From: Paolo 'Blaisorblade' Giarrusso <blaisorblade@yahoo.it>
To: Andrew Morton <akpm@linux-foundation.org>
Cc: mingo@redhat.com, linux-mm@kvack.org,
Jeff Dike <jdike@addtoit.com>,
Paolo 'Blaisorblade' Giarrusso <blaisorblade@yahoo.it>
Subject: [PATCH 03/11] RFP prot support: handle MANYPROTS VMAs
Date: Sat, 31 Mar 2007 02:35:25 +0200 [thread overview]
Message-ID: <20070331003524.3415.94582.stgit@americanbeauty.home.lan> (raw)
In-Reply-To: <20070331003453.3415.70825.stgit@americanbeauty.home.lan>
Handle the possible existance of VM_MANYPROTS vmas, without actually creating
them.
* Replace old uses of pgoff_to_pte with pgoff_prot_to_pte.
* Introduce the flag, use it to read permissions from the PTE rather than from
the VMA flags.
* Replace the linear_page_index() check with save_nonlinear_pte(), which
encapsulates the check.
2.6.14+ updates:
* Add VM_MANYPROTS among cases needing copying of PTE at fork time rather than
faulting.
* check for VM_MANYPROTS in do_file_pte before complaining for pte_file PTE
* check for VM_MANYPROTS in *_populate, when we skip installing pte_file PTE's
for linear areas
Below there is a long explaination of why I've added VM_MANYPROTS, rather
than simply overload VM_NONLINEAR. You can freely skip that if you have real
work to do :-).
However, this patch is only sufficient if VM_MANYPROTS vmas are also marked as
nonlinear. Otherwise also other changes are needed.
I've implemented both solutions - I've sent only full support for the easy case,
but possibly I'll afterwards reintroduce the other changes; in particular,
they're needed to make this useful for general usage beyond UML.
*) remap_file_pages protection support: add VM_MANYPROTS to fix existing usage of mprotect()
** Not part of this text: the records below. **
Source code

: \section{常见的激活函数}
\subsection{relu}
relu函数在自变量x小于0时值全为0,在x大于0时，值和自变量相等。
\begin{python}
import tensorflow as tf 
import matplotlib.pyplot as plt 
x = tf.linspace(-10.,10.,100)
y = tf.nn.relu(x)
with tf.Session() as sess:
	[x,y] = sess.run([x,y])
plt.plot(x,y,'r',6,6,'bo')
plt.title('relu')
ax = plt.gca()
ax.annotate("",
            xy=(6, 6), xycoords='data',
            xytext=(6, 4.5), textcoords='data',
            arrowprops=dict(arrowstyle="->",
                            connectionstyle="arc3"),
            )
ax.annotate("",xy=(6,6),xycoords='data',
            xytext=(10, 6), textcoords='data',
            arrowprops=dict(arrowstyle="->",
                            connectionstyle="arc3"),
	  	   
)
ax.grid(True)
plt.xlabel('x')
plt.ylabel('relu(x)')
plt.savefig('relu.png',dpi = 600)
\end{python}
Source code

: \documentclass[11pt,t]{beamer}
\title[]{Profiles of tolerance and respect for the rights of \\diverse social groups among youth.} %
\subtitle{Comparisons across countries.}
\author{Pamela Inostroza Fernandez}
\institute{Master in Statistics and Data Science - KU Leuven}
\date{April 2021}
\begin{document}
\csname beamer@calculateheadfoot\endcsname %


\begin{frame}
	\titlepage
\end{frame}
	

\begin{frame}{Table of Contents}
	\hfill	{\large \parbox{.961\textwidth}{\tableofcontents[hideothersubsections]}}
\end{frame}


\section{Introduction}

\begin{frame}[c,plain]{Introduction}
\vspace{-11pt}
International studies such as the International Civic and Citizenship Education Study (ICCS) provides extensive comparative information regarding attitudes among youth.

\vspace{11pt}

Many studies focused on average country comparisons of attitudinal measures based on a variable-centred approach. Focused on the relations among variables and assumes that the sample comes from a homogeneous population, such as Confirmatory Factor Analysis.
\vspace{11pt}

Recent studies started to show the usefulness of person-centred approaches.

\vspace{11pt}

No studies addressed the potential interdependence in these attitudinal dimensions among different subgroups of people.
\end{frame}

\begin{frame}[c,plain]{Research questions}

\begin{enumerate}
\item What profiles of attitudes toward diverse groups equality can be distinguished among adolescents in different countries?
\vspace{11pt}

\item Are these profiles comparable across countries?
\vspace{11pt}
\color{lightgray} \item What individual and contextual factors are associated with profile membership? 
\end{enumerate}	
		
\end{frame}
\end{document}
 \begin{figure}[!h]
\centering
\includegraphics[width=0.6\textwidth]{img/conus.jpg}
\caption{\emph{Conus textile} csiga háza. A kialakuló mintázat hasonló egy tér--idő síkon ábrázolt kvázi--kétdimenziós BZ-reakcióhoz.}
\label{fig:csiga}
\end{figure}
Distinguish between "normal" VMA and VMA with variable protection, by
adding the VM_MANYPROTS flag. This is needed for various reasons:
* notify the arch fault handlers that they must not check VMA protection for
giving SIGSEGV
* fixing regression of mprotect() on !VM_MANYPROTS mappings (see below)
* (in next patches) giving a sensible behaviour to mprotect on VM_MANYPROTS
mappings
* (theoretical, rejected) avoid regression in max file offset with r_f_p() for
older mappings; we could use either the old offset encoding or the new
offset-prot encoding depending on this flag.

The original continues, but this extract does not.